Wolfgang Jeltsch wrote:
Since laziness often allows you to solve problems so elegantly, I'm really scared of the idea of a "Strict Haskell"! :-( Is laziness really so "unreal" that real-world programmers have to see it as an enemy which they have to fight against?

Non-strictness gives you some useful guarantees about program behavior, but strictness also gives you useful guarantees. Strict datatypes are inductively defined (at least in SML), which means that you can prove useful properties of functions defined inductively over them. Consider length :: [a] -> Int. In SML you can prove that this terminates and returns an Int for any list. In Haskell, you can't prove anything about this function. It might return an Int after unboundedly many reductions, or it might diverge, or it might throw any exception whatsoever. In my experience exceptions are less useful in Haskell than in other languages for this reason. The dynamic execution stack that's used for exception handling isn't apparent from the static structure of the code. Exception specifications in the style of Java or C++ simply couldn't be made to work in Haskell.
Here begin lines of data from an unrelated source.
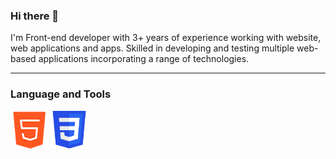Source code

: ### Hi there 👋 

  I'm Front-end developer with 3+ years of experience working with website, web applications and apps. Skilled in
developing and testing multiple web-based applications incorporating a range of technologies.

<hr>
<h3>Language and Tools</h3>
<p>   
   <img width="60px" height="60px" src="https://github.com/MURALI-NOT6/MURALI-NOT6/blob/main/html.png"/>
   <img width="60px" height="60px" src="https://github.com/MURALI-NOT6/MURALI-NOT6/blob/main/css.png"/> 
</p>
All of the above applies only to non-strict data, though. I don't know of any theoretical disadvantages of non-strict let/where binding, just the usual practical problems (constant factors in the time complexity and tricky space complexity).

Personally I'd like to see Haskell become "the world's finest strict language" just as it's already "the world's finest imperative language". I think I know how to mix strictness and nonstrictness at the implementation level [1], but I don't know how best to expose it in Haskell.